EAST Is East writer Ayub Khan Din will return to the University of Salford to talk about his long career before receiving a special award for his services to the dramatic arts.
Ayub, who graduated from the University with a degree in Drama and Theatre in 1982 and later received an honorary MA, will return to his alma mater for a special screening of the multi award-winning film on Thursday October 25.
The writer, who won both a British Independent Film Award and a London Critics Circle Film Award for his screenplay – as well as receiving two BAFTA nominations – will appear onstage for a special question and answer session ahead of the screening at the University’s New Adelphi Theatre.
He will speak to the University of Salford’s Dr Kirsty Fairclough about his career as an actor, writer and director.

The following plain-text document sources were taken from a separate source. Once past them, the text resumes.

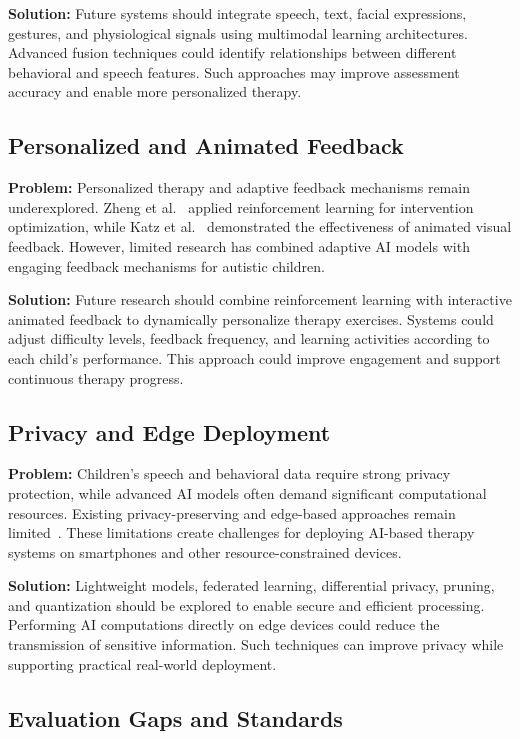 \documentclass[conference]{IEEEtran}
\begin{document}
\textbf{Solution:} Future systems should integrate speech, text, facial expressions, gestures, and physiological signals using multimodal learning architectures. Advanced fusion techniques could identify relationships between different behavioral and speech features. Such approaches may improve assessment accuracy and enable more personalized therapy.

\subsection{Personalized and Animated Feedback}

\textbf{Problem:} Personalized therapy and adaptive feedback mechanisms remain underexplored. Zheng et al.~\cite{ref11} applied reinforcement learning for intervention optimization, while Katz et al.~\cite{ref16} demonstrated the effectiveness of animated visual feedback. However, limited research has combined adaptive AI models with engaging feedback mechanisms for autistic children.

\textbf{Solution:} Future research should combine reinforcement learning with interactive animated feedback to dynamically personalize therapy exercises. Systems could adjust difficulty levels, feedback frequency, and learning activities according to each child's performance. This approach could improve engagement and support continuous therapy progress.

\subsection{Privacy and Edge Deployment}

\textbf{Problem:} Children's speech and behavioral data require strong privacy protection, while advanced AI models often demand significant computational resources. Existing privacy-preserving and edge-based approaches remain limited~\cite{ref23,ref24}. These limitations create challenges for deploying AI-based therapy systems on smartphones and other resource-constrained devices.

\textbf{Solution:} Lightweight models, federated learning, differential privacy, pruning, and quantization should be explored to enable secure and efficient processing. Performing AI computations directly on edge devices could reduce the transmission of sensitive information. Such techniques can improve privacy while supporting practical real-world deployment.

\subsection{Evaluation Gaps and Standards}
\end{document}
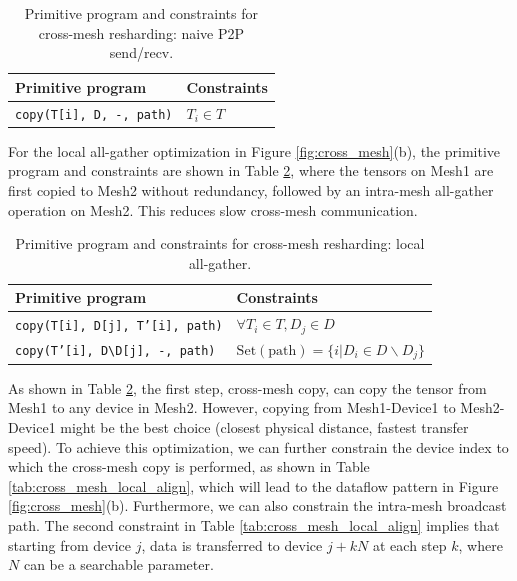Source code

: \begin{table}[h]
\centering
\footnotesize
\begin{tabular}{l|l}
\textbf{Primitive program} & \textbf{Constraints} \\
\hline
\texttt{copy(T[i], D, -, path)} & $T_i \in T$ \\
\hline
\end{tabular}
\caption{Primitive program and constraints for cross-mesh resharding: naive P2P send/recv.}
\label{tab:cross_mesh_p2p}
\end{table}

For the local all-gather optimization in Figure \ref{fig:cross_mesh}(b), the primitive program and constraints are shown in Table \ref{tab:cross_mesh_local}, where the tensors on Mesh1 are first copied to Mesh2 without redundancy, followed by an intra-mesh all-gather operation on Mesh2. This reduces slow cross-mesh communication.

\begin{table}[h]
\centering
\footnotesize
\begin{tabular}{l|l}
\textbf{Primitive program} & \textbf{Constraints} \\
\hline
\texttt{copy(T[i], D[j], T'[i], path)} & $\forall T_i \in T, D_j \in D$ \\
\hline
\texttt{copy(T'[i], D\textbackslash D[j], -, path)} & $\mathrm{Set}(\mathrm{path}) = \{i|D_i \in D\backslash D_j\}$ \\
\hline
\end{tabular}
\caption{Primitive program and constraints for cross-mesh resharding: local all-gather.}
\label{tab:cross_mesh_local}
\end{table}

As shown in Table \ref{tab:cross_mesh_local}, the first step, cross-mesh copy, can copy the tensor from Mesh1 to any device in Mesh2. However, copying from Mesh1-Device1 to Mesh2-Device1 might be the best choice (closest physical distance, fastest transfer speed). To achieve this optimization, we can further constrain the device index to which the cross-mesh copy is performed, as shown in Table \ref{tab:cross_mesh_local_align}, which will lead to the dataflow pattern in Figure \ref{fig:cross_mesh}(b). Furthermore, we can also constrain the intra-mesh broadcast path. The second constraint in Table \ref{tab:cross_mesh_local_align} implies that starting from device $j$, data is transferred to device $j + kN$ at each step $k$, where $N$ can be a searchable parameter.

Chancellor Jackie Kay will later present Ayub with a 50th Anniversary Jubilee Award – created last year to mark 50 years since the University was awarded with its royal charter to honour alumni who have driven innovation in their chosen fields and helped inspire others.
Ayub’s semi-autobiographical play East Is East – which he later adapted as an iconic film starring Om Puri and Linda Bassett – told the story of a young boy growing up in 1970s Salford who found himself pulled between his Pakistani Muslim heritage and British culture.
He also wrote Rafta Rafta, which won the Laurence Olivier Award for Best New Comedy and was later adapted into the film All In Good Time, and more recently created the hit Channel 4 series Ackley Bridge.
As an actor, he has appeared in more than 20 British films and TV series, including the lead role in Hanif Kureishi’s Sammy and Rosie Get Laid alongside Frances Barber, as well as appearing in numerous roles on the stage.
Dr Kirsty Fairclough, Associate Dean of the University of Salford’s School of Arts and Media, leading the question and answer session, said: “Ayub Khan Din is one of the most important British writers of the last 20 years and it is a great honour to welcome him back to the University of Salford.
“East Is East is often regarded as one of the key works which brought Asian culture to a mainstream British audience and it will be fascinating to hear from him about what he thinks the film’s legacy has been.”